Altered trafficking of abnormal prion protein in atypical scrapie: Prion protein accumulation in oligodendroglial inner mesaxons

Prion diseases are fatal neurodegenerative diseases of man and animals that have been recognised for hundreds of years and are characterised by disease specific accumulations of a host membrane sialoglycoprotein known as prion protein (PrPd). In all classical forms of prion disease, PrPd accumulates in the extracellular space as fibrillar amyloid, intra-cellularly within lysosomes, but mainly on membranes where it is associated with unique and characteristic membrane pathology. These membrane changes are found in all species and strains of natural and experimental classical forms of prion disease and consist of spiral, branched and clathrin coated membrane invaginations on dendrites. Increased surveillance for prion disease following the bovine spongiform encephalopathy epidemic has led to the recognition of atypical prion disease. Atypical scrapie of sheep has distinct biological, biochemical and pathological properties when compared to classical scrapie. Immunohistochemical PrPd accumulations in atypical scrapie are characterised mainly by diffuse punctate accumulation in grey matter and a distinctive white matter accumulation. Using immunogold electron microscopy, we describe here the sub-cellular patterns of PrPd accumulation in atypical scrapie affected sheep and tg338 mice.

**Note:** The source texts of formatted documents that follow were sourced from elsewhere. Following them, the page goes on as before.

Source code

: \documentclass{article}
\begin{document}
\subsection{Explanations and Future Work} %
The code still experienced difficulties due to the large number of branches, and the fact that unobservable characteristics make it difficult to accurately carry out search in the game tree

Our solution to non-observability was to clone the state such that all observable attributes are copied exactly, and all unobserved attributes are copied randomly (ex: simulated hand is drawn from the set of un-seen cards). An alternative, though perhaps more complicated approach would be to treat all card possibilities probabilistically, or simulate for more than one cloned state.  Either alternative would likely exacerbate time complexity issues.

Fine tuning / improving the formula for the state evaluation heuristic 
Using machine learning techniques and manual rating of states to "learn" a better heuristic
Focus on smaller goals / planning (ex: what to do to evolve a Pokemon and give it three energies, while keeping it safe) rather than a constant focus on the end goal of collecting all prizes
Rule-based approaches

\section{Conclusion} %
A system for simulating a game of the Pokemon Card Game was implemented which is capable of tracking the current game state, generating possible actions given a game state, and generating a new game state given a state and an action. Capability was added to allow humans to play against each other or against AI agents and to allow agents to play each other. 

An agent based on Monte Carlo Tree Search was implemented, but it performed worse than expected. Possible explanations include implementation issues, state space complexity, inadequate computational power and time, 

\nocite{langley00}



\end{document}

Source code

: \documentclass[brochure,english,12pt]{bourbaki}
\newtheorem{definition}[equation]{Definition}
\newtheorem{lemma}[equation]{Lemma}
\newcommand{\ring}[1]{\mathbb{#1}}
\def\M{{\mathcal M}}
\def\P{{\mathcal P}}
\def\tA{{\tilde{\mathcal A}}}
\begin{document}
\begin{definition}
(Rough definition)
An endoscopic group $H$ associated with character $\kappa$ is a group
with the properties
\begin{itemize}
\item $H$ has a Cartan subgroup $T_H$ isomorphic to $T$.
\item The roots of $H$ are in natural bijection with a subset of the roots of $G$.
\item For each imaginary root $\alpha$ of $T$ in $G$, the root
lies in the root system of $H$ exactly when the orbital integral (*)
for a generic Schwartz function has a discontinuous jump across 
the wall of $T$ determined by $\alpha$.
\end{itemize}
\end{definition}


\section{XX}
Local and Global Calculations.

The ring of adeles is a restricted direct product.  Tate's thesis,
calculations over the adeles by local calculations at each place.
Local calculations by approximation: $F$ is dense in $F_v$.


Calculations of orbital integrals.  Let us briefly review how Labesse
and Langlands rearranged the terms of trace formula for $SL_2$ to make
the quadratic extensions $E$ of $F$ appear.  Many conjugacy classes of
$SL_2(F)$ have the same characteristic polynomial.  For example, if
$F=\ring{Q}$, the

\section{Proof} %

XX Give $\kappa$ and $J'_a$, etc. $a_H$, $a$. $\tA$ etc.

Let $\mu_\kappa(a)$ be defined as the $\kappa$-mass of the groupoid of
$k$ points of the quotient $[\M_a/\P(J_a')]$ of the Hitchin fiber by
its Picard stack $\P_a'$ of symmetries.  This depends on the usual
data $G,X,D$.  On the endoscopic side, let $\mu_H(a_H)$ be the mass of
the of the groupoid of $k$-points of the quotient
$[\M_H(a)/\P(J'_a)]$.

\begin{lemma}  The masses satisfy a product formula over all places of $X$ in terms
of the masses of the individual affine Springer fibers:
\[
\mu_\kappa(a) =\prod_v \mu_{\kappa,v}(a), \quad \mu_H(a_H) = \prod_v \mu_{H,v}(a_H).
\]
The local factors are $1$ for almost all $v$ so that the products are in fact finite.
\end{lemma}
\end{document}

Classical prion-disease associated membrane lesions were not found in atypical scrapie affected sheep, however, white matter PrPd accumulation was localised mainly to the inner mesaxon and paranodal cytoplasm of oligodendroglia. Similar lesions were found in myelinated axons of atypical scrapie tg338 infected mice. However, tg338 mice also showed the unique grey matter membrane changes seen in other classical forms of disease. These data show that atypical scrapie infection directs a change in the trafficking of abnormal PrP to axons and oligodendroglia and also that the resulting pathology is an interaction between the agent strain and host genotype.